Requirement:
Print every entry again exactly, with no pictures.

Plain-text document sources:
════════════════

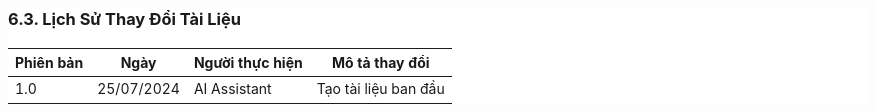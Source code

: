 ### 6.3. Lịch Sử Thay Đổi Tài Liệu

| Phiên bản | Ngày | Người thực hiện | Mô tả thay đổi |
|-----------|------|-----------------|---------------|
| 1.0 | 25/07/2024 | AI Assistant | Tạo tài liệu ban đầu |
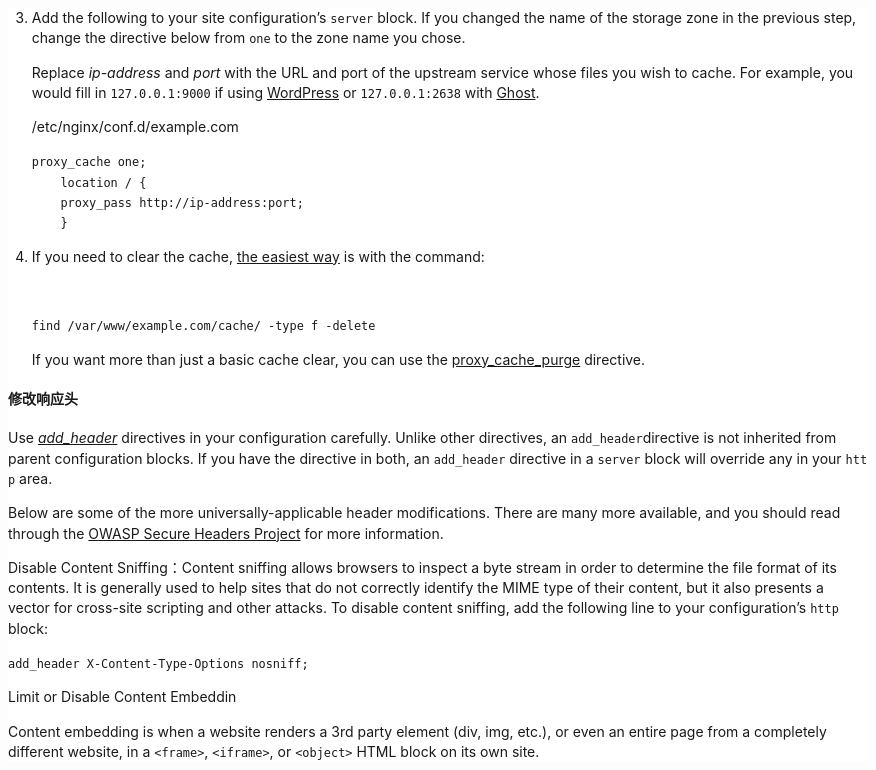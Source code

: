 3. Add the following to your site configuration’s `server` block. If you changed the name of the storage zone in the previous step, change the directive below from `one` to the zone name you chose.

   Replace *ip-address* and *port* with the URL and port of the upstream service whose files you wish to cache. For example, you would fill in `127.0.0.1:9000` if using [WordPress](https://www.nginx.com/resources/wiki/start/topics/recipes/wordpress/) or `127.0.0.1:2638` with [Ghost](https://docs.ghost.org/v1/docs/config#section-server).

   /etc/nginx/conf.d/example.com

   ```
   proxy_cache one;
       location / {
       proxy_pass http://ip-address:port;
       }
   ```

4. If you need to clear the cache, [the easiest way](http://nginx.2469901.n2.nabble.com/best-way-to-empty-nginx-cache-td3017271.html#a3017429) is with the command:

   ​

   ```
   find /var/www/example.com/cache/ -type f -delete

   ```

   If you want more than just a basic cache clear, you can use the [proxy_cache_purge](https://www.nginx.com/products/nginx/caching/#purging) directive.

#### 修改响应头

Use [*add_header*](https://nginx.org/en/docs/http/ngx_http_headers_module.html) directives in your configuration carefully. Unlike other directives, an `add_header`directive is not inherited from parent configuration blocks. If you have the directive in both, an `add_header` directive in a `server` block will override any in your `http` area.



Below are some of the more universally-applicable header modifications. There are many more available, and you should read through the [OWASP Secure Headers Project](https://www.owasp.org/index.php/OWASP_Secure_Headers_Project) for more information.



Disable Content Sniffing：Content sniffing allows browsers to inspect a byte stream in order to determine the file format of its contents. It is generally used to help sites that do not correctly identify the MIME type of their content, but it also presents a vector for cross-site scripting and other attacks. To disable content sniffing, add the following line to your configuration’s `http` block:

```
add_header X-Content-Type-Options nosniff;
```



Limit or Disable Content Embeddin

Content embedding is when a website renders a 3rd party element (div, img, etc.), or even an entire page from a completely different website, in a `<frame>`, `<iframe>`, or `<object>` HTML block on its own site.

════════════════

Task answer:
Source code

: ### 6.3. Lịch Sử Thay Đổi Tài Liệu

| Phiên bản | Ngày | Người thực hiện | Mô tả thay đổi |
|-----------|------|-----------------|---------------|
| 1.0 | 25/07/2024 | AI Assistant | Tạo tài liệu ban đầu |
Source code

: 3. Add the following to your site configuration’s `server` block. If you changed the name of the storage zone in the previous step, change the directive below from `one` to the zone name you chose.

   Replace *ip-address* and *port* with the URL and port of the upstream service whose files you wish to cache. For example, you would fill in `127.0.0.1:9000` if using [WordPress](https://www.nginx.com/resources/wiki/start/topics/recipes/wordpress/) or `127.0.0.1:2638` with [Ghost](https://docs.ghost.org/v1/docs/config#section-server).

   /etc/nginx/conf.d/example.com

   ```
   proxy_cache one;
       location / {
       proxy_pass http://ip-address:port;
       }
   ```

4. If you need to clear the cache, [the easiest way](http://nginx.2469901.n2.nabble.com/best-way-to-empty-nginx-cache-td3017271.html#a3017429) is with the command:

   ​

   ```
   find /var/www/example.com/cache/ -type f -delete

   ```

   If you want more than just a basic cache clear, you can use the [proxy_cache_purge](https://www.nginx.com/products/nginx/caching/#purging) directive.

#### 修改响应头

Use [*add_header*](https://nginx.org/en/docs/http/ngx_http_headers_module.html) directives in your configuration carefully. Unlike other directives, an `add_header`directive is not inherited from parent configuration blocks. If you have the directive in both, an `add_header` directive in a `server` block will override any in your `http` area.



Below are some of the more universally-applicable header modifications. There are many more available, and you should read through the [OWASP Secure Headers Project](https://www.owasp.org/index.php/OWASP_Secure_Headers_Project) for more information.



Disable Content Sniffing：Content sniffing allows browsers to inspect a byte stream in order to determine the file format of its contents. It is generally used to help sites that do not correctly identify the MIME type of their content, but it also presents a vector for cross-site scripting and other attacks. To disable content sniffing, add the following line to your configuration’s `http` block:

```
add_header X-Content-Type-Options nosniff;
```



Limit or Disable Content Embeddin

Content embedding is when a website renders a 3rd party element (div, img, etc.), or even an entire page from a completely different website, in a `<frame>`, `<iframe>`, or `<object>` HTML block on its own site.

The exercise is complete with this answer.